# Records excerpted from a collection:
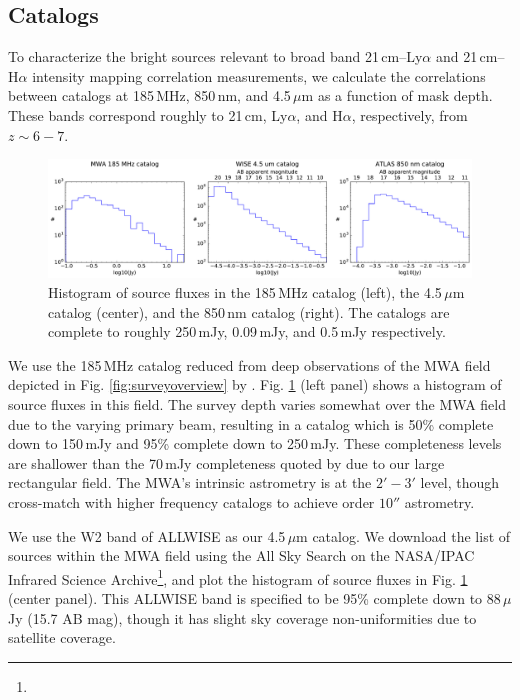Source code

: \documentclass[numberedappendix]{emulateapj}
\begin{document}
\subsection{Catalogs}
\label{sec:catalogs}

To characterize the bright sources relevant to broad band  21\,cm--Ly$\alpha$ and  21\,cm--H$\alpha$ intensity mapping correlation measurements, we calculate the correlations between catalogs at 185\,MHz, 850\,nm, and 4.5\,$\mu$m as a function of mask depth. These bands correspond roughly to 21\,cm, Ly$\alpha$, and H$\alpha$, respectively, from $z\sim6-7$. 

\begin{figure}[t]
\centering
\includegraphics[width=6.5in]{catalog_histograms.pdf}
\caption[Histogram of source fluxes in the 185\,MHz, 850\,nm, and 4.5\,$\mu$m catalogs.]{Histogram of source fluxes in the 185\,MHz catalog (left), the 4.5\,$\mu$m catalog (center), and the 850\,nm catalog (right). The catalogs are complete to roughly 250\,mJy, 0.09\,mJy, and 0.5\,mJy respectively.}
\label{fig:cataloghistograms}
\end{figure}

We use the 185\,MHz catalog reduced from deep observations of the MWA field depicted in Fig. \ref{fig:surveyoverview} by \citet{PattiCatalog1}. Fig. \ref{fig:cataloghistograms} (left panel) shows a histogram of source fluxes in this field. The survey depth varies somewhat over the MWA field due to the varying primary beam, resulting in a catalog which is 50\% complete down to 150\,mJy and 95\% complete down to 250\,mJy. These completeness levels are shallower than the 70\,mJy completeness quoted by \citet{PattiCatalog1} due to our large rectangular field. The MWA's intrinsic astrometry is at the $2'-3'$ level, though \citep{PattiCatalog1} cross-match with higher frequency catalogs to achieve order $10''$ astrometry. 

We use the W2 band of ALLWISE \citep{Wright2010,allwise} as our 4.5\,$\mu$m catalog. We download the list of sources within the MWA field using the All Sky Search on the NASA/IPAC Infrared Science Archive\footnote{}, and plot the histogram of source fluxes in Fig. \ref{fig:cataloghistograms} (center panel). This ALLWISE band is specified to be 95\% complete down to 88\,$\mu$Jy (15.7 AB mag), though it has slight sky coverage non-uniformities due to satellite coverage.
\end{document}
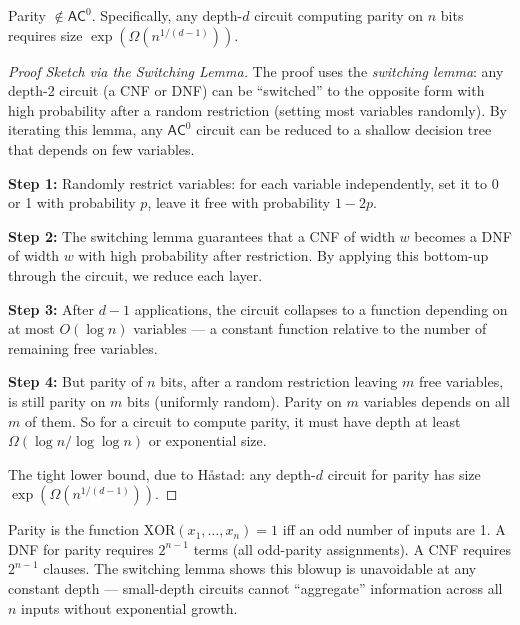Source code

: \begin{theorem}
Parity $\notin \mathsf{AC}^0$. Specifically, any depth-$d$ circuit computing parity on $n$ bits requires size $\exp(\Omega(n^{1/(d-1)}))$.
\end{theorem}

\begin{proof}[Proof Sketch via the Switching Lemma]
The proof uses the \emph{switching lemma}: any depth-2 circuit (a CNF or DNF) can be ``switched'' to the opposite form with high probability after a random restriction (setting most variables randomly). By iterating this lemma, any $\mathsf{AC}^0$ circuit can be reduced to a shallow decision tree that depends on few variables.

\textbf{Step 1:} Randomly restrict variables: for each variable independently, set it to 0 or 1 with probability $p$, leave it free with probability $1-2p$. 

\textbf{Step 2:} The switching lemma guarantees that a CNF of width $w$ becomes a DNF of width $w$ with high probability after restriction. By applying this bottom-up through the circuit, we reduce each layer.

\textbf{Step 3:} After $d-1$ applications, the circuit collapses to a function depending on at most $O(\log n)$ variables — a constant function relative to the number of remaining free variables.

\textbf{Step 4:} But parity of $n$ bits, after a random restriction leaving $m$ free variables, is still parity on $m$ bits (uniformly random). Parity on $m$ variables depends on all $m$ of them. So for a circuit to compute parity, it must have depth at least $\Omega(\log n / \log \log n)$ or exponential size.

The tight lower bound, due to H{\aa}stad: any depth-$d$ circuit for parity has size $\exp(\Omega(n^{1/(d-1)}))$.
\end{proof}

\begin{example}
Parity is the function $\text{XOR}(x_1, \dots, x_n) = 1$ iff an odd number of inputs are 1. A DNF for parity requires $2^{n-1}$ terms (all odd-parity assignments). A CNF requires $2^{n-1}$ clauses. The switching lemma shows this blowup is unavoidable at any constant depth — small-depth circuits cannot ``aggregate'' information across all $n$ inputs without exponential growth.
\end{example}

# Required action:
Transcribe all the lines above exactly; any image among them is skipped.

# Your solution:
Source code

: \documentclass[numberedappendix]{emulateapj}
\begin{document}
\subsection{Catalogs}
\label{sec:catalogs}

To characterize the bright sources relevant to broad band  21\,cm--Ly$\alpha$ and  21\,cm--H$\alpha$ intensity mapping correlation measurements, we calculate the correlations between catalogs at 185\,MHz, 850\,nm, and 4.5\,$\mu$m as a function of mask depth. These bands correspond roughly to 21\,cm, Ly$\alpha$, and H$\alpha$, respectively, from $z\sim6-7$. 

\begin{figure}[t]
\centering
\includegraphics[width=6.5in]{catalog_histograms.pdf}
\caption[Histogram of source fluxes in the 185\,MHz, 850\,nm, and 4.5\,$\mu$m catalogs.]{Histogram of source fluxes in the 185\,MHz catalog (left), the 4.5\,$\mu$m catalog (center), and the 850\,nm catalog (right). The catalogs are complete to roughly 250\,mJy, 0.09\,mJy, and 0.5\,mJy respectively.}
\label{fig:cataloghistograms}
\end{figure}

We use the 185\,MHz catalog reduced from deep observations of the MWA field depicted in Fig. \ref{fig:surveyoverview} by \citet{PattiCatalog1}. Fig. \ref{fig:cataloghistograms} (left panel) shows a histogram of source fluxes in this field. The survey depth varies somewhat over the MWA field due to the varying primary beam, resulting in a catalog which is 50\% complete down to 150\,mJy and 95\% complete down to 250\,mJy. These completeness levels are shallower than the 70\,mJy completeness quoted by \citet{PattiCatalog1} due to our large rectangular field. The MWA's intrinsic astrometry is at the $2'-3'$ level, though \citep{PattiCatalog1} cross-match with higher frequency catalogs to achieve order $10''$ astrometry. 

We use the W2 band of ALLWISE \citep{Wright2010,allwise} as our 4.5\,$\mu$m catalog. We download the list of sources within the MWA field using the All Sky Search on the NASA/IPAC Infrared Science Archive\footnote{}, and plot the histogram of source fluxes in Fig. \ref{fig:cataloghistograms} (center panel). This ALLWISE band is specified to be 95\% complete down to 88\,$\mu$Jy (15.7 AB mag), though it has slight sky coverage non-uniformities due to satellite coverage.
\end{document}
Source code

: \begin{theorem}
Parity $\notin \mathsf{AC}^0$. Specifically, any depth-$d$ circuit computing parity on $n$ bits requires size $\exp(\Omega(n^{1/(d-1)}))$.
\end{theorem}

\begin{proof}[Proof Sketch via the Switching Lemma]
The proof uses the \emph{switching lemma}: any depth-2 circuit (a CNF or DNF) can be ``switched'' to the opposite form with high probability after a random restriction (setting most variables randomly). By iterating this lemma, any $\mathsf{AC}^0$ circuit can be reduced to a shallow decision tree that depends on few variables.

\textbf{Step 1:} Randomly restrict variables: for each variable independently, set it to 0 or 1 with probability $p$, leave it free with probability $1-2p$. 

\textbf{Step 2:} The switching lemma guarantees that a CNF of width $w$ becomes a DNF of width $w$ with high probability after restriction. By applying this bottom-up through the circuit, we reduce each layer.

\textbf{Step 3:} After $d-1$ applications, the circuit collapses to a function depending on at most $O(\log n)$ variables — a constant function relative to the number of remaining free variables.

\textbf{Step 4:} But parity of $n$ bits, after a random restriction leaving $m$ free variables, is still parity on $m$ bits (uniformly random). Parity on $m$ variables depends on all $m$ of them. So for a circuit to compute parity, it must have depth at least $\Omega(\log n / \log \log n)$ or exponential size.

The tight lower bound, due to H{\aa}stad: any depth-$d$ circuit for parity has size $\exp(\Omega(n^{1/(d-1)}))$.
\end{proof}

\begin{example}
Parity is the function $\text{XOR}(x_1, \dots, x_n) = 1$ iff an odd number of inputs are 1. A DNF for parity requires $2^{n-1}$ terms (all odd-parity assignments). A CNF requires $2^{n-1}$ clauses. The switching lemma shows this blowup is unavoidable at any constant depth — small-depth circuits cannot ``aggregate'' information across all $n$ inputs without exponential growth.
\end{example}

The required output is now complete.